Slowness on iterating over namedtuple and dicts for defined pairs

Question

This code runs quickly on the sample data, but when iterating over a large file, it seems to run slowly, perhaps because of the nested for loops. Is there any other reason why iterating over items in a defaultdict is slow?

import itertools

sample_genes1={"0002":["GENE1", "GENE2", "GENE3", "GENE4"],
               "0003":["GENE1", "GENE2", "GENE3", "GENE6"],
               "0202":["GENE4", "GENE2", "GENE1", "GENE7"]}

def get_common_gene_pairs(genelist):
    genedict={}
    for k,v in sample_genes1.items():
        listofpairs=[]
        for i in itertools.combinations(v,2):
            listofpairs.append(i)
            genedict[k]=listofpairs
    return genedict

from collections import namedtuple,defaultdict
def get_gene_pair_pids(genelist):
    i=defaultdict(list)
    d=get_common_gene_pairs(sample_genes1)
    Pub_genes=namedtuple("pair", ["gene1", "gene2"])
    for p_id,genepairs in d.iteritems():
        for p in genepairs:
            thispair=Pub_genes(p[0], p[1])
            if thispair in i.keys():
                i[thispair].append(p_id)
            else:
                i[thispair]=[p_id,]
    return i

if __name__=="__main__":
    get_gene_pair_pids(sample_genes1)

One of the first things you should do to solve problems like this is profile your code. See [_How can you profile a Python script?_](http://stackoverflow.com/questions/582336/how-can-you-profile-a-python-script) to find out how easy it is. — martineau, Jan 10 '17 at 23:10

Jean-François Fabre · Accepted Answer · 2017-01-10T21:49:56.827

One big problem: this line:

if thispair in i.keys():

doesn't take advantage of dictionary search, it's linear search. Drop the keys() call, let the dictionary do its fast lookup:

if thispair in i:

BUT since i is a default dict which creates a list when key doesn't exist, just replace:

if thispair in i.keys():
    i[thispair].append(p_id)  # i is defaultdict: even if thispair isn't in the dict, it will create a list and append p_id.
else:
    i[thispair]=[p_id,]

by this simple statement:

i[thispair].append(p_id)

(it's even faster because there's only one hashing of p_id)

to sum it up:

don't do thispair in i.keys(): it's slow, in python 2, or 3, defaultdict or not
you have defined a defaultdict, but your code just assumed a dict, which works but slower.
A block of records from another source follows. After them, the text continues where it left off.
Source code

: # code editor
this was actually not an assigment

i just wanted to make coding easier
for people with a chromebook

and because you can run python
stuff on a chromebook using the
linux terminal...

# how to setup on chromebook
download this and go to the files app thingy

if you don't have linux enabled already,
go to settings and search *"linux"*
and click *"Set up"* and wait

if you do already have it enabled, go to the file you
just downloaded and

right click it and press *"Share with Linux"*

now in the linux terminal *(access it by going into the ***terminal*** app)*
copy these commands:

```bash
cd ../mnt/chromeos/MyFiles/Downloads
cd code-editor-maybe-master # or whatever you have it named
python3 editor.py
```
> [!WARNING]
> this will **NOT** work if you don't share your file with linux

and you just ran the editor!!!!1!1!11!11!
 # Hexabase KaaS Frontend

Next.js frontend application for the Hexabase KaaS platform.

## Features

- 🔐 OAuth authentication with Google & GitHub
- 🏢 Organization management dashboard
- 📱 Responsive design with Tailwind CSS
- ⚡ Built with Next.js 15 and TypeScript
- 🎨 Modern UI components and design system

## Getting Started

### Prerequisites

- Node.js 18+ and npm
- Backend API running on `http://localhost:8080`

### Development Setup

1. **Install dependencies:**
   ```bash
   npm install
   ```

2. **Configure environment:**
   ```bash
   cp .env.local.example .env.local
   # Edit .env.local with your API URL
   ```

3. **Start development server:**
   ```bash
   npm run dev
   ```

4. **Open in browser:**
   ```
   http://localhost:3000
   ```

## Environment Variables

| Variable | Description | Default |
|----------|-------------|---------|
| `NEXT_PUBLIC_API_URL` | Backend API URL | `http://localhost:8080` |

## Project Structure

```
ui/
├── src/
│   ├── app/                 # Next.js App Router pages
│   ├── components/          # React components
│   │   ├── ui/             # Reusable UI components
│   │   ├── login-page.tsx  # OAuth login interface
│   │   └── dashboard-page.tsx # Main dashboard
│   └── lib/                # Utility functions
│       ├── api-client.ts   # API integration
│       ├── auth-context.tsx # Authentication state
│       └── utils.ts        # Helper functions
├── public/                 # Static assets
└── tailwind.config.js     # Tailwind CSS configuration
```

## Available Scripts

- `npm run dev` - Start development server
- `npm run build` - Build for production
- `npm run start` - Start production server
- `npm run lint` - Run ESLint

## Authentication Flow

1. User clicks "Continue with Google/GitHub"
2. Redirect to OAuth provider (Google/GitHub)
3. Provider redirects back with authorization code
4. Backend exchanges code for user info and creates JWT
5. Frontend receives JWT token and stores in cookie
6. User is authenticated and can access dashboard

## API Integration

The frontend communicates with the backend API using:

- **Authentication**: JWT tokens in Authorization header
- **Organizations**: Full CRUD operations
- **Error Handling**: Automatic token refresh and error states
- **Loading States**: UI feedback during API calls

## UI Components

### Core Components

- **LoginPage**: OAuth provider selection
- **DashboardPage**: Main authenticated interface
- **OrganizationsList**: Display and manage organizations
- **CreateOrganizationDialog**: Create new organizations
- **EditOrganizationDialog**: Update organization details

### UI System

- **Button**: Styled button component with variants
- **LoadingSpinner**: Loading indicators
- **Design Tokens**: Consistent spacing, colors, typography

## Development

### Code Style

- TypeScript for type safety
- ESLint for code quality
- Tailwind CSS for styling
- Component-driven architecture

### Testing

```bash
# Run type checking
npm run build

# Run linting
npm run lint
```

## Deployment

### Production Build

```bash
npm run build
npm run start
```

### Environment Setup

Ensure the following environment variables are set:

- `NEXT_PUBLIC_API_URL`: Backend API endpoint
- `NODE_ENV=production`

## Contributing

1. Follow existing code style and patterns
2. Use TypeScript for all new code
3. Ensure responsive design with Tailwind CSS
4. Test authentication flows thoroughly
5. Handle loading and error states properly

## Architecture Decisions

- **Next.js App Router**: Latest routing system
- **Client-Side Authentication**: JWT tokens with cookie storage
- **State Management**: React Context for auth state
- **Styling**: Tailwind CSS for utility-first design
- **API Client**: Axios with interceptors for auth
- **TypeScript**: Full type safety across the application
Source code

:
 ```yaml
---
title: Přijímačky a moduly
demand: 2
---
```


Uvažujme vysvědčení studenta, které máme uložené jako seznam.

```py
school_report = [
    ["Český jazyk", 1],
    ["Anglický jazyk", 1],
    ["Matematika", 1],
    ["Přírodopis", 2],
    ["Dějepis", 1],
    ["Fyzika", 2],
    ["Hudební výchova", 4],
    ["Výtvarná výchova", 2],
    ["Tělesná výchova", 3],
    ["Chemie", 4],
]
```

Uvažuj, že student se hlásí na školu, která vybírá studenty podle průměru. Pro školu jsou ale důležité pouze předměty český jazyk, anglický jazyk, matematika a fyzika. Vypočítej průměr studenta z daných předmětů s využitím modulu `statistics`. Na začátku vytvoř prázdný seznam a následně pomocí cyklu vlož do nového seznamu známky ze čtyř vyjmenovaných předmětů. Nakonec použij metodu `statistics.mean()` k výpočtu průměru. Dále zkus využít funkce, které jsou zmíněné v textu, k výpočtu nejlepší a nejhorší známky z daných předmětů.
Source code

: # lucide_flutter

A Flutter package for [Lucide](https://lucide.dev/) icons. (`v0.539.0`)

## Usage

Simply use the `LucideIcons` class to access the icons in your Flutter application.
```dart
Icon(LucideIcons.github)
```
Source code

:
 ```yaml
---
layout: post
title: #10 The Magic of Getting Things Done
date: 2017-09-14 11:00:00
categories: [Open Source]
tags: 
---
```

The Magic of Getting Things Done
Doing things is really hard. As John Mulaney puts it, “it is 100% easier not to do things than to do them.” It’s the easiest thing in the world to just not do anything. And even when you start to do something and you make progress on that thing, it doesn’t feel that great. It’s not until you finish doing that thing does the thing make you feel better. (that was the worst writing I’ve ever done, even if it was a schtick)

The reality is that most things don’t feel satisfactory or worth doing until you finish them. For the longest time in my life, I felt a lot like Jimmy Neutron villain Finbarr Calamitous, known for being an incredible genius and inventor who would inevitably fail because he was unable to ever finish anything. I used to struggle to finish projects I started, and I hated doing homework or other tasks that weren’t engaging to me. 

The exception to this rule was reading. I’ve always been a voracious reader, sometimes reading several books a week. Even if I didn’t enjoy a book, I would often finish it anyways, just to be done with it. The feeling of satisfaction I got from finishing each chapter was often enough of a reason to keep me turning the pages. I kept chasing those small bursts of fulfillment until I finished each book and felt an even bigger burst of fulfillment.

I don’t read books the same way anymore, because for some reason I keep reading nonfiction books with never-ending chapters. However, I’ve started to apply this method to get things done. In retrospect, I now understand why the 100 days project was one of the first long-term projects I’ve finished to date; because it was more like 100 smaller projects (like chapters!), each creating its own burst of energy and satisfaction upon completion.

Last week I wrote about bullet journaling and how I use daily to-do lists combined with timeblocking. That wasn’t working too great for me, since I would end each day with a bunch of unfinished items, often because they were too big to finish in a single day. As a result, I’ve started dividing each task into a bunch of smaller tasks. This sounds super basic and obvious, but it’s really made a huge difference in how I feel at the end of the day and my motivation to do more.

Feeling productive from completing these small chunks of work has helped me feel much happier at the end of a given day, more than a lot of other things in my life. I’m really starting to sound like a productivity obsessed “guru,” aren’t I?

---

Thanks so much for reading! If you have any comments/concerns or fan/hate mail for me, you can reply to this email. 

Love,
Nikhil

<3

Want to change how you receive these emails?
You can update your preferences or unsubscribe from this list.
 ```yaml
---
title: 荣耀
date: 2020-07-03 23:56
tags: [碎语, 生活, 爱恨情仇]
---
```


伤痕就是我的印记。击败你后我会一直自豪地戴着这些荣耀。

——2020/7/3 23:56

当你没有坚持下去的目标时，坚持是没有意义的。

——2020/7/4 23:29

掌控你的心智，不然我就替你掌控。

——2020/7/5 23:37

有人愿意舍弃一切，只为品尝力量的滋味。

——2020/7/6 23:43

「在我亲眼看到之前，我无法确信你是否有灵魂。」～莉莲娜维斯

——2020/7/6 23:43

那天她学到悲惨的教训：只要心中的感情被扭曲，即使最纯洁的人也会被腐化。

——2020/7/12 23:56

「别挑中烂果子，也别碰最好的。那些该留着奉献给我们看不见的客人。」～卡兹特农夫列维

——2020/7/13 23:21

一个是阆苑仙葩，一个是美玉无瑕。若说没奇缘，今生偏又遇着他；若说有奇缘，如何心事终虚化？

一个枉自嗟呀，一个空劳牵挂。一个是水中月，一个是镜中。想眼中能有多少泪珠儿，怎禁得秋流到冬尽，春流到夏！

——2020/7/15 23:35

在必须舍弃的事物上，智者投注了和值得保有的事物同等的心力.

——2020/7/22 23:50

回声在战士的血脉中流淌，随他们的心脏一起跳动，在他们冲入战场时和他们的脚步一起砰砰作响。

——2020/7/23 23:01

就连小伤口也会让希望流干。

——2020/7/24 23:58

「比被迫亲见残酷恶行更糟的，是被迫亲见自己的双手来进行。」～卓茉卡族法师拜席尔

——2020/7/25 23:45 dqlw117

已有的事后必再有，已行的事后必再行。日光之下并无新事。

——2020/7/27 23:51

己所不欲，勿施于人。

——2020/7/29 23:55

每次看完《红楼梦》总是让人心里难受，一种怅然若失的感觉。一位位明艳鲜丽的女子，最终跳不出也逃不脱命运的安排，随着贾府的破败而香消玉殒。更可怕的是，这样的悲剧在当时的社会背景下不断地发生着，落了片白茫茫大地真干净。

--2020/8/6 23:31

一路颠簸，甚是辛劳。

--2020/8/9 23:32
Note: without defaultdict you could have just removed the .keys() or done this with a simple dict:

i.setdefault(thispair,list)
i[thispair].append(p_id)

(here the default item depends on the key)

Aside:

def get_common_gene_pairs(genelist):
    genedict={}
    for k,v in sample_genes1.items():  # should be genelist, not the global variable, you're not using the genelist parameter at all

And you're not using the values of sample_genes1 at all in your code.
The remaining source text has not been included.